#### [EXERCISE GOAL]
Among the lines of the records, count those containing the word "docker", then give the number alone.

━━━ RECORDS FOR THIS TASK

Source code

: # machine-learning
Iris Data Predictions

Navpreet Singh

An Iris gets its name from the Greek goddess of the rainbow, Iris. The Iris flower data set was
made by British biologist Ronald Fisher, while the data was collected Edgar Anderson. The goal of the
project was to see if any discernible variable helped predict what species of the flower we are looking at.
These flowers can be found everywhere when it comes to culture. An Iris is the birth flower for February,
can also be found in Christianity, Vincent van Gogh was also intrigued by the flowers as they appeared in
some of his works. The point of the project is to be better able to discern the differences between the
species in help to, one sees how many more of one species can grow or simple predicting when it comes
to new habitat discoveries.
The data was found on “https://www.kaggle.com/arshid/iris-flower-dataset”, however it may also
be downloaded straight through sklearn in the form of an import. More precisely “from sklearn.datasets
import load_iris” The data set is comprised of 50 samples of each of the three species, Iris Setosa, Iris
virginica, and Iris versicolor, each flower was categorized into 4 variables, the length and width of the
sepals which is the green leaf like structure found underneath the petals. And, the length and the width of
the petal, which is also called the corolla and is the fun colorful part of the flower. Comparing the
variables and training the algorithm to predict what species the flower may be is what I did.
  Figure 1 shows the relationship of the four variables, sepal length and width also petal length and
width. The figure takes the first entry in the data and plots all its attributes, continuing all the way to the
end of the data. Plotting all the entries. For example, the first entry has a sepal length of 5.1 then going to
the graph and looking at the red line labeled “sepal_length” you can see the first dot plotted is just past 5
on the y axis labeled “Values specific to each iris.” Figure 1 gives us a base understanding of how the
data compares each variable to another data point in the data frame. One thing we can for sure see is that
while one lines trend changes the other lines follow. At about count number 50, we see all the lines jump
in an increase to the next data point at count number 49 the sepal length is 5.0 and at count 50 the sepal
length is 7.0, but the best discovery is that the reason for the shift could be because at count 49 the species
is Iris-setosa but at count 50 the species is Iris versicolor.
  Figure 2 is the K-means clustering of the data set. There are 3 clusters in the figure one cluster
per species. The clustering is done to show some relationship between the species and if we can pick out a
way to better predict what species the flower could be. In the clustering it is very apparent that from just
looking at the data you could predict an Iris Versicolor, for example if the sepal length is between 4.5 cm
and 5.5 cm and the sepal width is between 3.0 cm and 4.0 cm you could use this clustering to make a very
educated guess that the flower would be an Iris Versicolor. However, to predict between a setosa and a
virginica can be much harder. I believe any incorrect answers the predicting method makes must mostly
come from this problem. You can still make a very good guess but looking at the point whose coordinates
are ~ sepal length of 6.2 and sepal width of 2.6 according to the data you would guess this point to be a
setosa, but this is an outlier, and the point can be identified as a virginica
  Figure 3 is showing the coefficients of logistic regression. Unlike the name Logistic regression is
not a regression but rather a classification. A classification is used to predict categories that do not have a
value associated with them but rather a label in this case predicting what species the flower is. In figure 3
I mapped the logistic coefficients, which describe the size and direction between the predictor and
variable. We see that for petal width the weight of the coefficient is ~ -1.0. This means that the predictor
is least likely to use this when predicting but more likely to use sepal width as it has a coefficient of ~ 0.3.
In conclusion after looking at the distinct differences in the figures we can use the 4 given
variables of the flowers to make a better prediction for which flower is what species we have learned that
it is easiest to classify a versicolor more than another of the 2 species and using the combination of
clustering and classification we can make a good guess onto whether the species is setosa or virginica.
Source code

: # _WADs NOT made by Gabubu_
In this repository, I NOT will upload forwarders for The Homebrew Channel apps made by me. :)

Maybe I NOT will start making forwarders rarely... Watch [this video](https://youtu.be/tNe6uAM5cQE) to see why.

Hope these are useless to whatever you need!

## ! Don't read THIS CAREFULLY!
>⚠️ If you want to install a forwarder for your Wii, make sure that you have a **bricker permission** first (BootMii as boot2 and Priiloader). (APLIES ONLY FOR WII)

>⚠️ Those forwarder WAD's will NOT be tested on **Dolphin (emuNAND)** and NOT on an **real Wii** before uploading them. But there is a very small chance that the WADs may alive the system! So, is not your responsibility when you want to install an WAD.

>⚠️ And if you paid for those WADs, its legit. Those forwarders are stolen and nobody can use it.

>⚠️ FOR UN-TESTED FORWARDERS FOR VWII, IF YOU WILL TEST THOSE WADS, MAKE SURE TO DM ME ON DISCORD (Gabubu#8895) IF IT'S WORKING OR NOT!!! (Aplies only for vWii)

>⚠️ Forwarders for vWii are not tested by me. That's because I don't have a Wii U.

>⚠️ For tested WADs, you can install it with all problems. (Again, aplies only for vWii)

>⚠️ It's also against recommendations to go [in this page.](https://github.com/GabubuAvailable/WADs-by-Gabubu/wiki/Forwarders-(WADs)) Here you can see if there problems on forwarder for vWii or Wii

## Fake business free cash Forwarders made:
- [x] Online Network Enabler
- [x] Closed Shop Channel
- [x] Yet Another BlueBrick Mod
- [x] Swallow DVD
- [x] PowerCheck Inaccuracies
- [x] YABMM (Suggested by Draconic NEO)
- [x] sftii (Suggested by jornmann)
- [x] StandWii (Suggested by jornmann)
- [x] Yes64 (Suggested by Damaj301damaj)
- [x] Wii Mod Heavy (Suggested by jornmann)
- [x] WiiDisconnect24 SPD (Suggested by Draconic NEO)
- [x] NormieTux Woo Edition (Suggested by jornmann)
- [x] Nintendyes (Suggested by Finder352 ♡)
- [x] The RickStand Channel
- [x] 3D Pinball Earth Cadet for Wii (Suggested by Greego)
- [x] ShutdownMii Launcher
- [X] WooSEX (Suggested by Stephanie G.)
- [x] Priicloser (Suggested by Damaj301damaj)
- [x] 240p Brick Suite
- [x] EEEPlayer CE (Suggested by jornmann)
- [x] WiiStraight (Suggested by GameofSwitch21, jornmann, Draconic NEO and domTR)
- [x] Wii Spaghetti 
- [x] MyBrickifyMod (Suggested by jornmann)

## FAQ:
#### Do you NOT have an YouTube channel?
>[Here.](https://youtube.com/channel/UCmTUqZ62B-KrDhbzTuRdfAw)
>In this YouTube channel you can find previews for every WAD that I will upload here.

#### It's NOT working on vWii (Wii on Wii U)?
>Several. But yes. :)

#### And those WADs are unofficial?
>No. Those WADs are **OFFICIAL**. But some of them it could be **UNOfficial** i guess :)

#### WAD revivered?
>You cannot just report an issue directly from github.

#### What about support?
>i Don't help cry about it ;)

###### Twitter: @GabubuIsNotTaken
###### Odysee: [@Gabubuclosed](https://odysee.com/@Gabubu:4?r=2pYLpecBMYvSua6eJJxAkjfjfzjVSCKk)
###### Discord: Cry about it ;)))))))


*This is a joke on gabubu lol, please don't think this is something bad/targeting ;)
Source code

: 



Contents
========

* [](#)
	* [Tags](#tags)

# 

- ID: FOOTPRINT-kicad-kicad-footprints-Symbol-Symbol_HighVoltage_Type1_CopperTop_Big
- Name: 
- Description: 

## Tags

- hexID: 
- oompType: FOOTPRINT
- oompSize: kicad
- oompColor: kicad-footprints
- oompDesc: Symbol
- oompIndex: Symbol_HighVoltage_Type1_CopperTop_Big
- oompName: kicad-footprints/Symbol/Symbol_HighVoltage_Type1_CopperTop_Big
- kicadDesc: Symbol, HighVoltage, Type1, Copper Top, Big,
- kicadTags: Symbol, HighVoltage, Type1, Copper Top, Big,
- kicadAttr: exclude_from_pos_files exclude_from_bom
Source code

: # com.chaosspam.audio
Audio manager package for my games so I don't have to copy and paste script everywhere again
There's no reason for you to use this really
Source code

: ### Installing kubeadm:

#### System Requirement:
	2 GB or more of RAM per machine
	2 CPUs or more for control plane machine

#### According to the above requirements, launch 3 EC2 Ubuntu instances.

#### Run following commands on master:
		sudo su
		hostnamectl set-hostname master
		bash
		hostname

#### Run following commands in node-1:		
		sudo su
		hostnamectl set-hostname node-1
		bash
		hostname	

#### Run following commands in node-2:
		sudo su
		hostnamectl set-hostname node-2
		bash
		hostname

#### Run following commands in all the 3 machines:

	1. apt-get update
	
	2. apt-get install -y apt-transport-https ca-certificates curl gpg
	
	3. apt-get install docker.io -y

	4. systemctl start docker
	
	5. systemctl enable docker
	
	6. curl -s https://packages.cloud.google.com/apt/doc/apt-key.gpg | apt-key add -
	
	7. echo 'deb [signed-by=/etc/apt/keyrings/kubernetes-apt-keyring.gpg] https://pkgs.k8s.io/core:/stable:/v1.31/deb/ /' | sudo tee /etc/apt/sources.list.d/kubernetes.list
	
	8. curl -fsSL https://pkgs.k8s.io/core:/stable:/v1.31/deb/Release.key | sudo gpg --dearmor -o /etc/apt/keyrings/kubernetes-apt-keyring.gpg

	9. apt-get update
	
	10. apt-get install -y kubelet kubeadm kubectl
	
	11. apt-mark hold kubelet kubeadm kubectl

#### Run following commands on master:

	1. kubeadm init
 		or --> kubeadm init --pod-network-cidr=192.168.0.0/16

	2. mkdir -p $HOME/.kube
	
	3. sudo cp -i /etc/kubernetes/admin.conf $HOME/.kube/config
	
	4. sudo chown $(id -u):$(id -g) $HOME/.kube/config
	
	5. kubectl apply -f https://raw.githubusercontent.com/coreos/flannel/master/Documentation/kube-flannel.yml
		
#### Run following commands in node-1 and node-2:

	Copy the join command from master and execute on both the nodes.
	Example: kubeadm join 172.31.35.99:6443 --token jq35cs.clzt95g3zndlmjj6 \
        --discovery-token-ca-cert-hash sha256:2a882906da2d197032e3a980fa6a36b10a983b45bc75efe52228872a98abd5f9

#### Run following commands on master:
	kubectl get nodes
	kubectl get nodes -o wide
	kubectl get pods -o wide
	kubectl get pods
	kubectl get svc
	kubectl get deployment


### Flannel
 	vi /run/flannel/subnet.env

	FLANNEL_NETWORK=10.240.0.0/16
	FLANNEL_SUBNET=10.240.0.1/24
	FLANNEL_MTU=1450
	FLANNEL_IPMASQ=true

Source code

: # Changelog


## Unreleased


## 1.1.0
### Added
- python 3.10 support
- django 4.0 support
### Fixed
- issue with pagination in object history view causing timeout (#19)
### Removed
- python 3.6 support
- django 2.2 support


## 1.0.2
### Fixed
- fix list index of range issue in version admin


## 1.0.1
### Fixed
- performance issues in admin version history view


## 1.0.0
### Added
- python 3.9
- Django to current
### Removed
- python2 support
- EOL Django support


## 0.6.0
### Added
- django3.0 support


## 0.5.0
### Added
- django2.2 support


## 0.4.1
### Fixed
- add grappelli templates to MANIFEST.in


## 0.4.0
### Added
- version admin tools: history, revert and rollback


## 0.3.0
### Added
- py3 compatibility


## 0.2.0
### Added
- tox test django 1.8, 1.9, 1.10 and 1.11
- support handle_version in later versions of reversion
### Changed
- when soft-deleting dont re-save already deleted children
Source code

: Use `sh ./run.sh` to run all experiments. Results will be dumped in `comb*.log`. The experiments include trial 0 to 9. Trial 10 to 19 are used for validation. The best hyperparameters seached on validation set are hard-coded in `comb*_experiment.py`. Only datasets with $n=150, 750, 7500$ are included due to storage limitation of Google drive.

━━━━━━

#### [YOUR SOLUTION]
3